Acara kick off itu, tutur dia, akan jadi bukti nyata ke dunia internasional bahwa Indonesia adalah bangsa yang menghargai HAM. Itu sebabnya sejumlah duta besar negara asing bakal ikut diundang dalam acara kick off pada 27 Juni 2023 di Kabupaten Pidie.
3. Amnesty International Indonesia sesalkan pembongkaran sisa bangunan Rumah Geudong

Salah satu pihak yang menyebut telah terjadi pembongkaran sisa bangunan Rumah Geudong adalah Amnesty International Indonesia (AII). Direktur eksekutif AII, Usman Hamid menyesali langkah pemerintah meratakan bangunan yang menjadi lokasi pelanggaran HAM berat di Pidie tersebut.
"Kami menyesalkan tindakan penghancuran sisa bangunan Rumah Geudong.
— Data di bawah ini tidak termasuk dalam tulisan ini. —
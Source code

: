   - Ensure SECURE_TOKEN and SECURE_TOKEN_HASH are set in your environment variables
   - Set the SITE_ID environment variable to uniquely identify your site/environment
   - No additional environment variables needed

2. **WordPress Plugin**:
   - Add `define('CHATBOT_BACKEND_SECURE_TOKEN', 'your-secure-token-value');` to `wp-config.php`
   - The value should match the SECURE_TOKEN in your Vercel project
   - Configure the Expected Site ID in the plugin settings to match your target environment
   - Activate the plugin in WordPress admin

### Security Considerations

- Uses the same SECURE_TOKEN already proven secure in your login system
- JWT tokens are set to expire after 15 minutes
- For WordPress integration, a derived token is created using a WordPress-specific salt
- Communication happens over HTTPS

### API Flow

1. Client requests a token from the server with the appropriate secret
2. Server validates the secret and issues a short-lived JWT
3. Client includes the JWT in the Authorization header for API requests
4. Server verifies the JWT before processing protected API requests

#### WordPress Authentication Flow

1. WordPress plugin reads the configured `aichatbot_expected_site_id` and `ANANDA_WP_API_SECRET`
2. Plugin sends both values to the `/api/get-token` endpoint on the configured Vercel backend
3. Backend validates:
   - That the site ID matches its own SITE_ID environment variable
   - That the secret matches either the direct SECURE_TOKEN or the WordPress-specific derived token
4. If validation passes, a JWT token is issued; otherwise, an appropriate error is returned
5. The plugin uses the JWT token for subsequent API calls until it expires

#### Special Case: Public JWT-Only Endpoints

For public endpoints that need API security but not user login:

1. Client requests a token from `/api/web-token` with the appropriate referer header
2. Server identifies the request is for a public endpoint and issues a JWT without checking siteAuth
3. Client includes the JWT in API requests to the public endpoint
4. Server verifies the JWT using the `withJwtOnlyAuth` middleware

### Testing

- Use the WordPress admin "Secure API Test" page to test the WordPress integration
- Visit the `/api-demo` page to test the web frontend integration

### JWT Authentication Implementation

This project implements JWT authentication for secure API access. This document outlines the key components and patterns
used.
Bangunan itu merupakan sebuah situs sejarah penting sekaligus bukti pernah adanya kejahatan sangat serius di Kabupaten Pidie, Aceh," ungkap Usman dalam keterangan tertulis, Jumat (23/6/2023).
"Penghancuran bangunan penting ini menimbulkan pertanyaan terkait keseriusan negara dalam upaya menuliskan ulang sejarah Indonesia dan upaya lain berupa memorialisasi pelanggaran HAM berat di Aceh," katanya lagi.
Peristiwa Rumah Geudong itu menjadi salah satu dari 12 pelanggaran HAM berat yang diakui negara melalui Presiden Joko "Jokowi" Widodo pada Januari 2023.
"Pembongkaran yang terjadi menjelang kunjungan Presiden Joko Widodo ke Aceh pada 27 Juni mendatang menimbulkan pertanyaan serius terhadap komitmen negara dalam menangani pelanggaran HAM," kata Usman.